Seawater is slightly more dense than freshwater because of the dissolved salts it contains. The salinity of seawater is typically 35 parts per thousand ppt (3.5 wt%) by mass, and at 20 °C its density is 1.0248 g/cm3. At 40 ppt and 20 °C, the density is 1.0286 g/cm3. Seawater freezes at a temperature depending on salinity level but usually starts around − 1.8 °C. Since most salt is ejected during freezing, it has a density like freshwater, 0.915 g/cm3, and floats on top of seawater.

Icebergs are calved off as glaciers discharge into the sea, and as they melt, they assume dramatic shapes with pinnacles and saddles formed by melting and wind action. Most calving occurs during the summer months when temperatures are highest, and icebergs usually take between one and three years to reach Newfoundland waters in an area known as Iceberg Alley. About 10,000 or so icebergs are calved off glaciers in the Arctic each year, most along the western coast of Greenland, but these levels are expected to increase with climate change (Truillo and Thurman 2014). Ocean currents driven by strong winds carry the icebergs south along the east coast of Newfoundland and as far south as Philadelphia, Pennsylvania (40° N). Once detected, icebergs are monitored and managed before they pose a threat to operations in the region.
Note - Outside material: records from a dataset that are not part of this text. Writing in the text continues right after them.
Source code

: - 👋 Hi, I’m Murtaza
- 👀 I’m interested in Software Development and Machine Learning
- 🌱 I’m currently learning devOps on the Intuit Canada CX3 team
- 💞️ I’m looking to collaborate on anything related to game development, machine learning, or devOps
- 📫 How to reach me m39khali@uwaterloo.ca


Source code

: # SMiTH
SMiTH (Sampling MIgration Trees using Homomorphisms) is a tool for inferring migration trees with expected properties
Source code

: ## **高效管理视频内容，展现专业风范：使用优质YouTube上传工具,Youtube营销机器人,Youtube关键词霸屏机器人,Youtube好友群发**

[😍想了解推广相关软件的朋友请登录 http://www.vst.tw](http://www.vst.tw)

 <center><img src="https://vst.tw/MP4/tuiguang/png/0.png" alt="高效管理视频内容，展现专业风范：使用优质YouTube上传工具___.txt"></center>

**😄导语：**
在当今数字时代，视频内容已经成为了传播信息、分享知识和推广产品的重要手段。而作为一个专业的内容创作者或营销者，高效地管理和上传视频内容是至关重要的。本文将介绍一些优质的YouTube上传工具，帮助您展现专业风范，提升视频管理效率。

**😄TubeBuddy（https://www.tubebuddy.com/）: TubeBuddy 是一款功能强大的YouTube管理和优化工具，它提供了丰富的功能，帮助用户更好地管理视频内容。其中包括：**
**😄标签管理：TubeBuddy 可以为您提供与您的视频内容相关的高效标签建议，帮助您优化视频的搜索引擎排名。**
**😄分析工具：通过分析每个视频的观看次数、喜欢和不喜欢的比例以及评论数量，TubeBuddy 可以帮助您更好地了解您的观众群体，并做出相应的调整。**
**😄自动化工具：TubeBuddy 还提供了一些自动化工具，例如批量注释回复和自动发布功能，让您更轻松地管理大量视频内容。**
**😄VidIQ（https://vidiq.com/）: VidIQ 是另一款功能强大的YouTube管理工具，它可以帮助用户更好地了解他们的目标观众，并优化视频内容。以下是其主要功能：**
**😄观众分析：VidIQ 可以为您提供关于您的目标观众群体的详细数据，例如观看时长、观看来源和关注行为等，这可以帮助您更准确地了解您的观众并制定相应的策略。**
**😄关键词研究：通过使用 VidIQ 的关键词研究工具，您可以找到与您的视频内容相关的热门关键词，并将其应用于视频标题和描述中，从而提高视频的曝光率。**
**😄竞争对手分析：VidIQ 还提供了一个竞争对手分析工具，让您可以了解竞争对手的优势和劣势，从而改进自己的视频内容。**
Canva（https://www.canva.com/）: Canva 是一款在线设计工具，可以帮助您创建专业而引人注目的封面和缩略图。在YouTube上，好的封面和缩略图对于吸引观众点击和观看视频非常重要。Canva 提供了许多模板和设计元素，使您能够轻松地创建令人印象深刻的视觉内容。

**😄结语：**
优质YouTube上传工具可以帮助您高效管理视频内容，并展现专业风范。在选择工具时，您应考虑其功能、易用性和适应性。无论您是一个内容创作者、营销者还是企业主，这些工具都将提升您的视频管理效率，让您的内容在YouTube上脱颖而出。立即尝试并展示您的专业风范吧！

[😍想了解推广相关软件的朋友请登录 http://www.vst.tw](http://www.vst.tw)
About 85% of icebergs crossing the Grand Banks originate from the tidewater glaciers of West Greenland, with the remainder calving from East Greenland glaciers, Baffin Bay and Ellesmere Islands. About 90% of the mass of an icebergFootnote 25 lies below water and, in shallow water depth (< 100 m), has the potential of contacting the seabed and poses an impact risk to subsea facilities (Fig. 34). Icebergs with a draft less than water depth are a collision hazard to surface structures, vessels, mooring lines, and production risers. In deepwater areas, iceberg scour of the seabed is not a concern because the water depth will greatly exceed the deepest draft iceberg.

Figure 34

Source: C-CORE

Subsea equipment needs to be buried to avoid ice keel.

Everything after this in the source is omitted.